Testing the prototype is an integral part in the development process to ensure that the suction cup design properly meets the requirements provided by the Suction Cup Rubric. Specifically, the kwadropus team will test the prototype's ability to attach and detach from surfaces without user input. Additionally, using the ultrasonic sensors, the system should be able to indicate when a seal is made between the surface and the cup.

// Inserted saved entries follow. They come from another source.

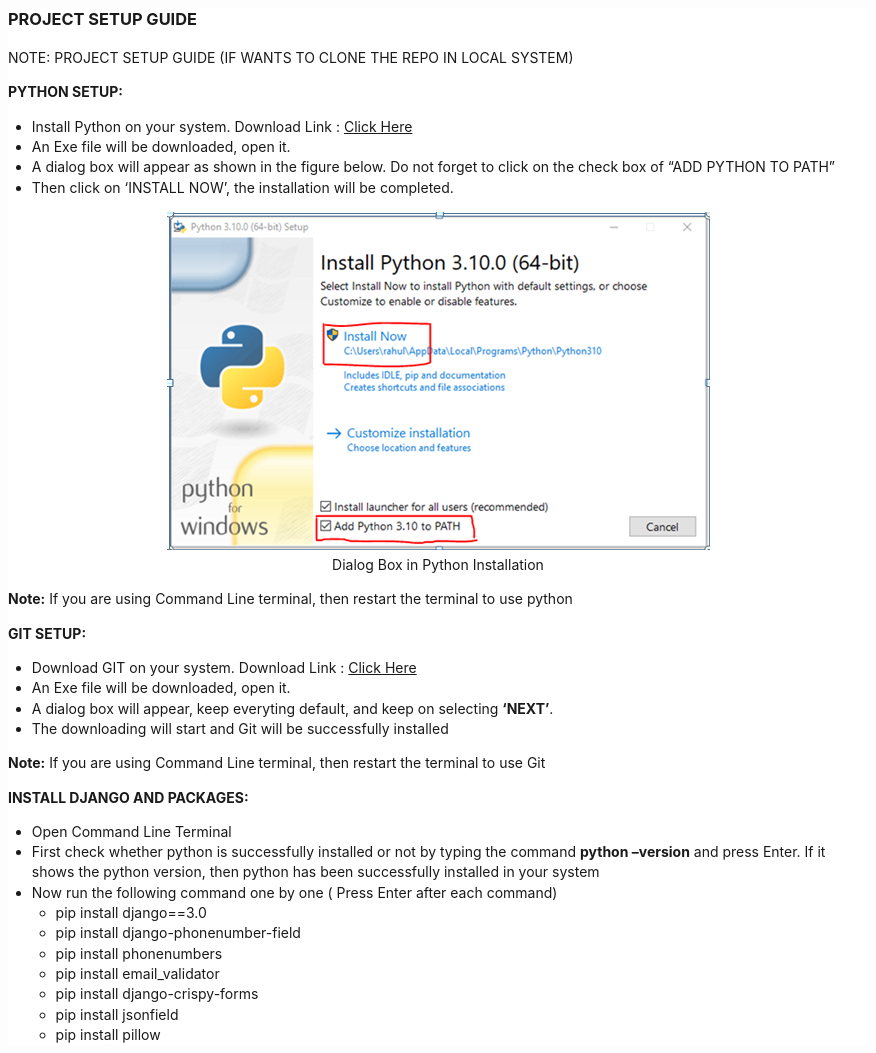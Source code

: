

### PROJECT SETUP GUIDE

NOTE: PROJECT SETUP GUIDE (IF WANTS TO CLONE THE REPO IN LOCAL SYSTEM)

**PYTHON SETUP:**
* Install Python on your system. Download Link : <a href="https://www.python.org/downloads/">Click Here</a>
* An Exe file will be downloaded, open it.
* A dialog box will appear as shown in the figure below. Do not forget to click on the check box of “ADD PYTHON TO PATH”
* Then click on ‘INSTALL NOW’, the installation will be completed.

<p align="center">
    <img src="/readme_images/Python-setup.PNG" alt="Dialog Box in Python Installation">
    <br />
    Dialog Box in Python Installation
</p>


**Note:** If you are using Command Line terminal, then restart the terminal to use python

**GIT SETUP:**
* Download GIT on your system. Download Link : <a href="https://git-scm.com/downloads">Click Here</a>
* An Exe file will be downloaded, open it.
* A dialog box will appear, keep everyting default, and keep on selecting **‘NEXT’**. 
* The downloading will start and Git will be successfully installed

**Note:** If you are using Command Line terminal, then restart the terminal to use Git

**INSTALL DJANGO AND PACKAGES:**
* Open Command Line Terminal
* First check whether python is successfully installed or not by typing the command   **python –version**  and press Enter. If it shows the python version, then python has been successfully installed in your system
* Now run the following command one by one ( Press Enter after each command)
    - pip install django==3.0
    - pip install django-phonenumber-field
    - pip install phonenumbers
    - pip install email_validator
    - pip install django-crispy-forms
    - pip install jsonfield
    - pip install pillow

Due to space’s lack of gravity, dust on the ISS is a major obstacle, often containing various dangerous chemicals. In a 2014 article, Japanese researchers, Katsunori Anezaki and Takeshi Nakano found that the level of PFOA (perfluorooctanoic acid) on the ISS was 3.3 parts per million. Comparatively, a 2008 survey found that among daycares and U.S households, there were only 2.0 part per million. To combat dust issues in space, astronauts spent between two to four hours cleaning every Saturday morning according to astronaut, Clayton Anderson in 2015. Additionally, because water doesn’t flow on the ISS, using water to clean the station is practically impossible, despite being a common tool on Earth. Ideally, it would be optimal to automate the cleaning process on the ISS in order to give the astronauts more time to do more crucial tasks. Moreover, artificial microgravity due to the centrifugal force on the rotating space station causes a neutral buoyant environment in which the robot will have to operate. Consequently, the autonomous robot needs to “stick” to surfaces without the use of magnetism or adhesive.

1.  Attaches and detaches to flat, smooth surface easily. 

2. Attaches and detaches to curved, smooth surface easily. 

3. Must indicate that suction cup made good contact with a surface.

4. Autonomously Driven by electromechanical/pneumatic components

5. Entire robot must not exceed 2ft in diameter.

6. Weight of robot must not exceed 10kg (22 lbs)

7. Must operate under the 72°F Temperature 

To ensure that all of the specifications are met by the prototype, the kwadropus team identified all the criteria and benchmarks that will be recorded during testing. The tested metrics are split into two groups: qualitative and quantitative data. Qualitative data are descriptions made during testing, while quantitative data relies on collected numbers and calculations.

The prototype's first test involves testing its ability to attach and detach to flat and rounded surfaces. In the code bellow, the Arduino will send a signal to activate and deactivate the vacuum pump and suction cup in small time intervals. For this test, the suction team used a solenoid set, two sets of sonars, and two suction cups.

Although the Kwadropus robot will be in the neutrally buoyant environment of the ISS, the suction cup will still experience forces acting against it. According to Newton's Third Law of Motion, every action will have and equal and opposite reaction force. On the ISS, the force in which the robot exerts when hitting a wall will be applied in the opposite direction toward the robot, Using the Force Equation F=ma, scenarios like this can be replicated. The whole kwadropus robot is expected to weight a maximum of 10kg, Using a 1kg weight as well as the acceleration due to gravity (9.81m/s^2), this equation can be inverted to replicate a 10kg robot traveling toward a wall a 0.981m/s^2. 

The GHS Sunction Arm Team has successfully created a completed testing plan. Throughout the process there have been several adjustments made to find the most important testing criteria. When testing is done, multipe trials will need to be run to verify the functionality of the system and point out any outliers. When the data is analyzed, adjustments can be made to improve the prototype.